*What you are asked to do*:
Could you transcribe every record below exactly as written, leaving out any pictures?

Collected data
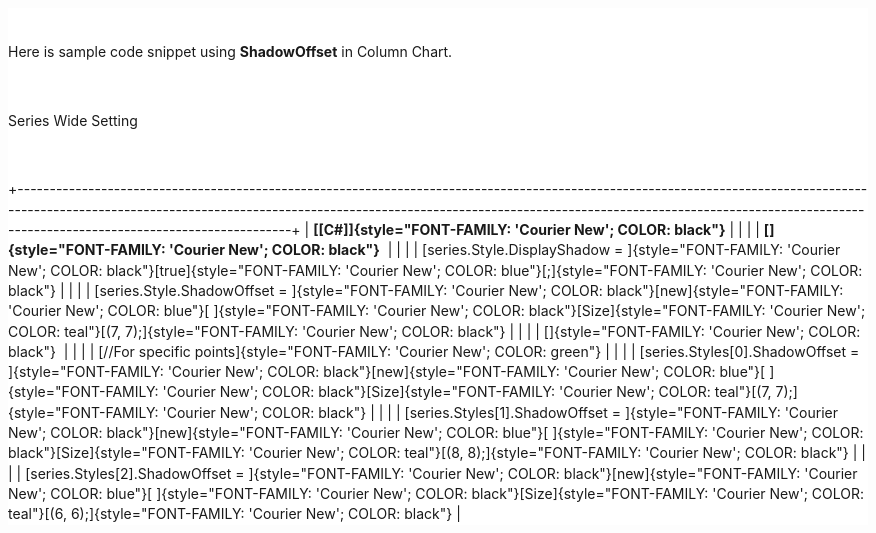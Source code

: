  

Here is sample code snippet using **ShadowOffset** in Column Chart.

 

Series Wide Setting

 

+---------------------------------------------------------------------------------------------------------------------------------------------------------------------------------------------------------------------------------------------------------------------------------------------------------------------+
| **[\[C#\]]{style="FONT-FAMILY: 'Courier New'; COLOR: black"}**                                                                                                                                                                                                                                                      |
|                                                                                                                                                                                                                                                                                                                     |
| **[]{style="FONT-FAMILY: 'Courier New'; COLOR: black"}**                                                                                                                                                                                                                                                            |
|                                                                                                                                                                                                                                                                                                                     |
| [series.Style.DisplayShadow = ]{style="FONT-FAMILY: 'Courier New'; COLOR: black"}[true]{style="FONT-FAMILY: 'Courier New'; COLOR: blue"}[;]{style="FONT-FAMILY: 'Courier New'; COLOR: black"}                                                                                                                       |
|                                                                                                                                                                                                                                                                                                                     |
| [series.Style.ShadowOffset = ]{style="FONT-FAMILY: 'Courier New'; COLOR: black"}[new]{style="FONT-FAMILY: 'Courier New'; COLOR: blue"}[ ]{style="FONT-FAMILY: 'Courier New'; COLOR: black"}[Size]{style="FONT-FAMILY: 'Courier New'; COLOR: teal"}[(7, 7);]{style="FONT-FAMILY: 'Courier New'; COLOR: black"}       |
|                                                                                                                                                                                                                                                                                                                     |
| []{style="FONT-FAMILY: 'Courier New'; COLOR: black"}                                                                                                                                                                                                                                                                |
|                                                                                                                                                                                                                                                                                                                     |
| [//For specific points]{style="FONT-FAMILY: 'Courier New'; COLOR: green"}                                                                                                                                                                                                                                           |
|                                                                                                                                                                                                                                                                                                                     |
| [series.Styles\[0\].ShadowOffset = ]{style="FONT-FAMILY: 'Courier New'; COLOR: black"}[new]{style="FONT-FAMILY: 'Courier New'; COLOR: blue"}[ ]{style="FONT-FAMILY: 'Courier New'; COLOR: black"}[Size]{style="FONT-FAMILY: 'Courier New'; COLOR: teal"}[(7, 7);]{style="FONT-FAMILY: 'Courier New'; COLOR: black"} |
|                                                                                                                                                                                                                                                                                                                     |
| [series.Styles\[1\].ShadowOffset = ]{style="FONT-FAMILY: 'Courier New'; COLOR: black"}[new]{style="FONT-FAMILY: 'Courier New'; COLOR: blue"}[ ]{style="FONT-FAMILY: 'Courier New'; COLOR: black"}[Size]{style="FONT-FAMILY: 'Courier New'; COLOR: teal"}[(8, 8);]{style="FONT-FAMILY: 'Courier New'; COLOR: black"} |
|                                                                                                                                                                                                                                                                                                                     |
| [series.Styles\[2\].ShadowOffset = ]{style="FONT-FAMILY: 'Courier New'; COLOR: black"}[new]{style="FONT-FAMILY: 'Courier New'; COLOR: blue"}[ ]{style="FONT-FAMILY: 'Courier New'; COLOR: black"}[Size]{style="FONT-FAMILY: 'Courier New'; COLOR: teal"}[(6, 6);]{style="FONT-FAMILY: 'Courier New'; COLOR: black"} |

*Expected answer*:
Source code

:  

Here is sample code snippet using **ShadowOffset** in Column Chart.

 

Series Wide Setting

 

+---------------------------------------------------------------------------------------------------------------------------------------------------------------------------------------------------------------------------------------------------------------------------------------------------------------------+
| **[\[C#\]]{style="FONT-FAMILY: 'Courier New'; COLOR: black"}**                                                                                                                                                                                                                                                      |
|                                                                                                                                                                                                                                                                                                                     |
| **[]{style="FONT-FAMILY: 'Courier New'; COLOR: black"}**                                                                                                                                                                                                                                                            |
|                                                                                                                                                                                                                                                                                                                     |
| [series.Style.DisplayShadow = ]{style="FONT-FAMILY: 'Courier New'; COLOR: black"}[true]{style="FONT-FAMILY: 'Courier New'; COLOR: blue"}[;]{style="FONT-FAMILY: 'Courier New'; COLOR: black"}                                                                                                                       |
|                                                                                                                                                                                                                                                                                                                     |
| [series.Style.ShadowOffset = ]{style="FONT-FAMILY: 'Courier New'; COLOR: black"}[new]{style="FONT-FAMILY: 'Courier New'; COLOR: blue"}[ ]{style="FONT-FAMILY: 'Courier New'; COLOR: black"}[Size]{style="FONT-FAMILY: 'Courier New'; COLOR: teal"}[(7, 7);]{style="FONT-FAMILY: 'Courier New'; COLOR: black"}       |
|                                                                                                                                                                                                                                                                                                                     |
| []{style="FONT-FAMILY: 'Courier New'; COLOR: black"}                                                                                                                                                                                                                                                                |
|                                                                                                                                                                                                                                                                                                                     |
| [//For specific points]{style="FONT-FAMILY: 'Courier New'; COLOR: green"}                                                                                                                                                                                                                                           |
|                                                                                                                                                                                                                                                                                                                     |
| [series.Styles\[0\].ShadowOffset = ]{style="FONT-FAMILY: 'Courier New'; COLOR: black"}[new]{style="FONT-FAMILY: 'Courier New'; COLOR: blue"}[ ]{style="FONT-FAMILY: 'Courier New'; COLOR: black"}[Size]{style="FONT-FAMILY: 'Courier New'; COLOR: teal"}[(7, 7);]{style="FONT-FAMILY: 'Courier New'; COLOR: black"} |
|                                                                                                                                                                                                                                                                                                                     |
| [series.Styles\[1\].ShadowOffset = ]{style="FONT-FAMILY: 'Courier New'; COLOR: black"}[new]{style="FONT-FAMILY: 'Courier New'; COLOR: blue"}[ ]{style="FONT-FAMILY: 'Courier New'; COLOR: black"}[Size]{style="FONT-FAMILY: 'Courier New'; COLOR: teal"}[(8, 8);]{style="FONT-FAMILY: 'Courier New'; COLOR: black"} |
|                                                                                                                                                                                                                                                                                                                     |
| [series.Styles\[2\].ShadowOffset = ]{style="FONT-FAMILY: 'Courier New'; COLOR: black"}[new]{style="FONT-FAMILY: 'Courier New'; COLOR: blue"}[ ]{style="FONT-FAMILY: 'Courier New'; COLOR: black"}[Size]{style="FONT-FAMILY: 'Courier New'; COLOR: teal"}[(6, 6);]{style="FONT-FAMILY: 'Courier New'; COLOR: black"} |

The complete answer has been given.